### [PROMPT]
Starting at the first line of the records below, reproduce every line up to and including the line with "Codelink has lots", but leave out all pictures.

***** RECORDS PROVIDED *****

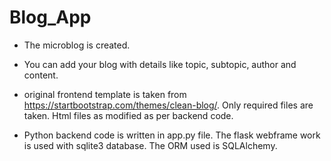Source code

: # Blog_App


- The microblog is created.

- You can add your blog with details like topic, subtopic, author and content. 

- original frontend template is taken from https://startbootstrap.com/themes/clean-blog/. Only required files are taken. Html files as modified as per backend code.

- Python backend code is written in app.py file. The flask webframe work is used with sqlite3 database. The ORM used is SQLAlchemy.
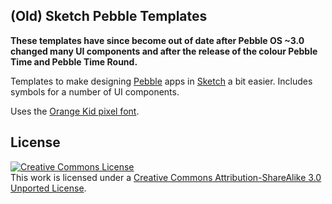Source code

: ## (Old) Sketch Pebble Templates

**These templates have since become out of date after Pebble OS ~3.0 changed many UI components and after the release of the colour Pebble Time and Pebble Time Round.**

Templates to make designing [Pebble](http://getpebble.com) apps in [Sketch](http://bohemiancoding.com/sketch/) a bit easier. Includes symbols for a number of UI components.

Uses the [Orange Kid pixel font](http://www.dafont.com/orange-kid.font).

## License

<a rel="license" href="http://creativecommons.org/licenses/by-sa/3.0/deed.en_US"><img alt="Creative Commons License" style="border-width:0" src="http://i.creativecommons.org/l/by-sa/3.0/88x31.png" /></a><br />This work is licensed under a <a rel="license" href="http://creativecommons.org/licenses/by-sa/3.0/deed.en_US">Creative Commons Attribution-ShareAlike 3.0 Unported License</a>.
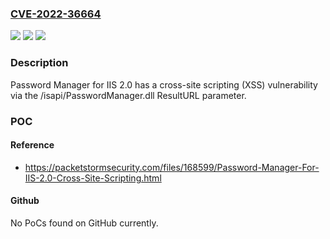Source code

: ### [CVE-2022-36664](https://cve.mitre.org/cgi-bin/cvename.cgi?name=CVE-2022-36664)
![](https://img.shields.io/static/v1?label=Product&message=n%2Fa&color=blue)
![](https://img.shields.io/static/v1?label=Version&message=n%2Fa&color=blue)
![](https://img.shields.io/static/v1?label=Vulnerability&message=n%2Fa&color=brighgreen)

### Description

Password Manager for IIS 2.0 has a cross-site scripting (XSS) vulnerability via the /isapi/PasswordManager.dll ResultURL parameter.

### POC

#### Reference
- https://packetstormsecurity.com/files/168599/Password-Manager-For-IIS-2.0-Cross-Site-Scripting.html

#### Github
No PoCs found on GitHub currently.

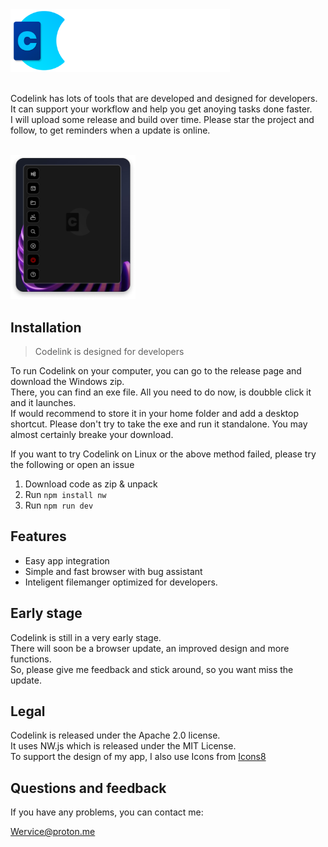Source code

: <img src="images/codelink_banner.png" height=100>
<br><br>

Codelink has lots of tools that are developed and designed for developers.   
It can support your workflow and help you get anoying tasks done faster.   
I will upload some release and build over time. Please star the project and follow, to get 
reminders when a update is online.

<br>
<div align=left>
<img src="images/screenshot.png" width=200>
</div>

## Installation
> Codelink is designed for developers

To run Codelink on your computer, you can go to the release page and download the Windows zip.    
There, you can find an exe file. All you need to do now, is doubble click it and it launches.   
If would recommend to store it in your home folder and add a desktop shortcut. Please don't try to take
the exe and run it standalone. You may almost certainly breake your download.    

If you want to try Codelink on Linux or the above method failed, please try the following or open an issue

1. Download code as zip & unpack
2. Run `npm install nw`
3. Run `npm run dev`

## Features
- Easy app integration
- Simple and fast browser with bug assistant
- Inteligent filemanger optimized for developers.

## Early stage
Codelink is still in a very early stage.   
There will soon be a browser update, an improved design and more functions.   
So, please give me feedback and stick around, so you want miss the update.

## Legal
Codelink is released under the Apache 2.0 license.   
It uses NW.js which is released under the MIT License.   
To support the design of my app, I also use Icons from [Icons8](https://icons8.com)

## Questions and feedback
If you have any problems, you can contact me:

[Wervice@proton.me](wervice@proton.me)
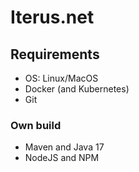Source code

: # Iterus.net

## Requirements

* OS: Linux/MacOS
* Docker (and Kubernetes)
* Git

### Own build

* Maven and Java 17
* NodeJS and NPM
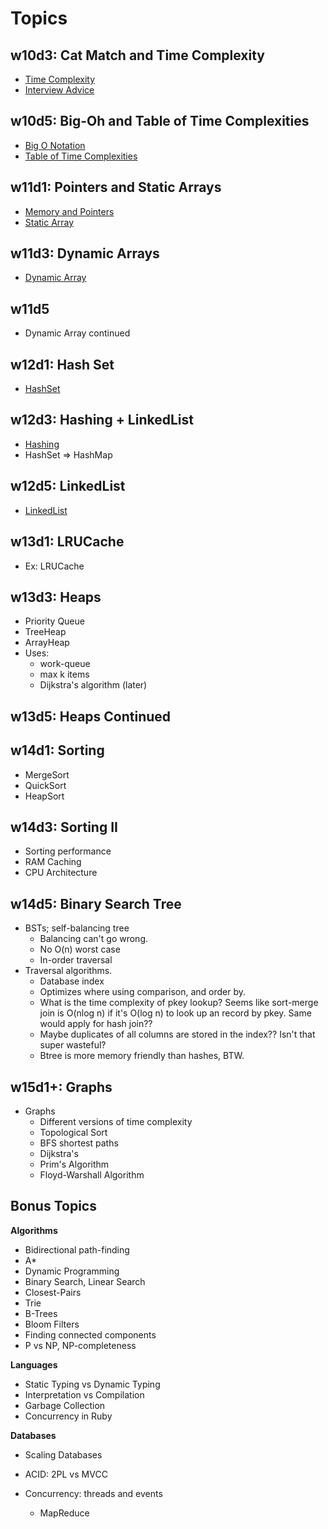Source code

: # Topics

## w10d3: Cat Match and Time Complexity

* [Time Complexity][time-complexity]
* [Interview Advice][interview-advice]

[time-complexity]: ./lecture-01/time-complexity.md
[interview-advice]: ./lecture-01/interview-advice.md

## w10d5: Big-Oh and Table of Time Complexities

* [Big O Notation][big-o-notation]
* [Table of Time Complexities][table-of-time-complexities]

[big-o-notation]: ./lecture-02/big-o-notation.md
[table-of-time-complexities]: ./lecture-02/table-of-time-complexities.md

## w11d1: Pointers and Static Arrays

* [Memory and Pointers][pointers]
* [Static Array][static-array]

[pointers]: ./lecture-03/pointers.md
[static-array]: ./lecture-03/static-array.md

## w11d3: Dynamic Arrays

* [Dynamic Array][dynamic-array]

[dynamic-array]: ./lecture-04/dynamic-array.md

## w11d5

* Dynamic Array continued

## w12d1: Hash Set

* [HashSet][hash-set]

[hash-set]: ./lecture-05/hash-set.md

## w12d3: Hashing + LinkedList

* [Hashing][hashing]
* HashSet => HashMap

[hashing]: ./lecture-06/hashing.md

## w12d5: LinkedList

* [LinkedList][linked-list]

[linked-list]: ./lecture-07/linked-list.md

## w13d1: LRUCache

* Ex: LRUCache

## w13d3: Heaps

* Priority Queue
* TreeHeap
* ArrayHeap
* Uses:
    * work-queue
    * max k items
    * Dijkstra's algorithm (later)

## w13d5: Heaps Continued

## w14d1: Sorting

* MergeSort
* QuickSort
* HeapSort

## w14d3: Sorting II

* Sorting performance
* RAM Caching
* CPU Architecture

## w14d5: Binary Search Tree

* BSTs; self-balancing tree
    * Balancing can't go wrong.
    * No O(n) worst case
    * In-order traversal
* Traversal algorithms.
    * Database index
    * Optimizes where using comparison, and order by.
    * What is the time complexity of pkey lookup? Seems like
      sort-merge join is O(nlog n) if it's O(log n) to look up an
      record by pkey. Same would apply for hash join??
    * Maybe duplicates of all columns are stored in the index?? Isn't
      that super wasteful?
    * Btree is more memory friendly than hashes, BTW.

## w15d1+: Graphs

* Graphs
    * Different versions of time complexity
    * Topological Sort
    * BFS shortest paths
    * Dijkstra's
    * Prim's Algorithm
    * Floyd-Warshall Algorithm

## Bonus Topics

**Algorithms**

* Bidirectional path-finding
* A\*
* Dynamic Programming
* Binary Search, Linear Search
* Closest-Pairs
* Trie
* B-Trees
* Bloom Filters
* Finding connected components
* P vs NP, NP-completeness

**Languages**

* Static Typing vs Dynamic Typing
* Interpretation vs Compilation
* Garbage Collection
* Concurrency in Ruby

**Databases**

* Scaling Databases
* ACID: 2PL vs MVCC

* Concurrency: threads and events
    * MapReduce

*****

### [TASK RESPONSE]
Source code

: # Blog_App


- The microblog is created.

- You can add your blog with details like topic, subtopic, author and content. 

- original frontend template is taken from https://startbootstrap.com/themes/clean-blog/. Only required files are taken. Html files as modified as per backend code.

- Python backend code is written in app.py file. The flask webframe work is used with sqlite3 database. The ORM used is SQLAlchemy.
Source code

: ## (Old) Sketch Pebble Templates

**These templates have since become out of date after Pebble OS ~3.0 changed many UI components and after the release of the colour Pebble Time and Pebble Time Round.**

Templates to make designing [Pebble](http://getpebble.com) apps in [Sketch](http://bohemiancoding.com/sketch/) a bit easier. Includes symbols for a number of UI components.

Uses the [Orange Kid pixel font](http://www.dafont.com/orange-kid.font).

## License

<a rel="license" href="http://creativecommons.org/licenses/by-sa/3.0/deed.en_US"><img alt="Creative Commons License" style="border-width:0" src="http://i.creativecommons.org/l/by-sa/3.0/88x31.png" /></a><br />This work is licensed under a <a rel="license" href="http://creativecommons.org/licenses/by-sa/3.0/deed.en_US">Creative Commons Attribution-ShareAlike 3.0 Unported License</a>.
Source code

: ### [CVE-2022-36664](https://cve.mitre.org/cgi-bin/cvename.cgi?name=CVE-2022-36664)
![](https://img.shields.io/static/v1?label=Product&message=n%2Fa&color=blue)
![](https://img.shields.io/static/v1?label=Version&message=n%2Fa&color=blue)
![](https://img.shields.io/static/v1?label=Vulnerability&message=n%2Fa&color=brighgreen)

### Description

Password Manager for IIS 2.0 has a cross-site scripting (XSS) vulnerability via the /isapi/PasswordManager.dll ResultURL parameter.

### POC

#### Reference
- https://packetstormsecurity.com/files/168599/Password-Manager-For-IIS-2.0-Cross-Site-Scripting.html

#### Github
No PoCs found on GitHub currently.

Source code

: <img src="images/codelink_banner.png" height=100>
<br><br>

Codelink has lots of tools that are developed and designed for developers.   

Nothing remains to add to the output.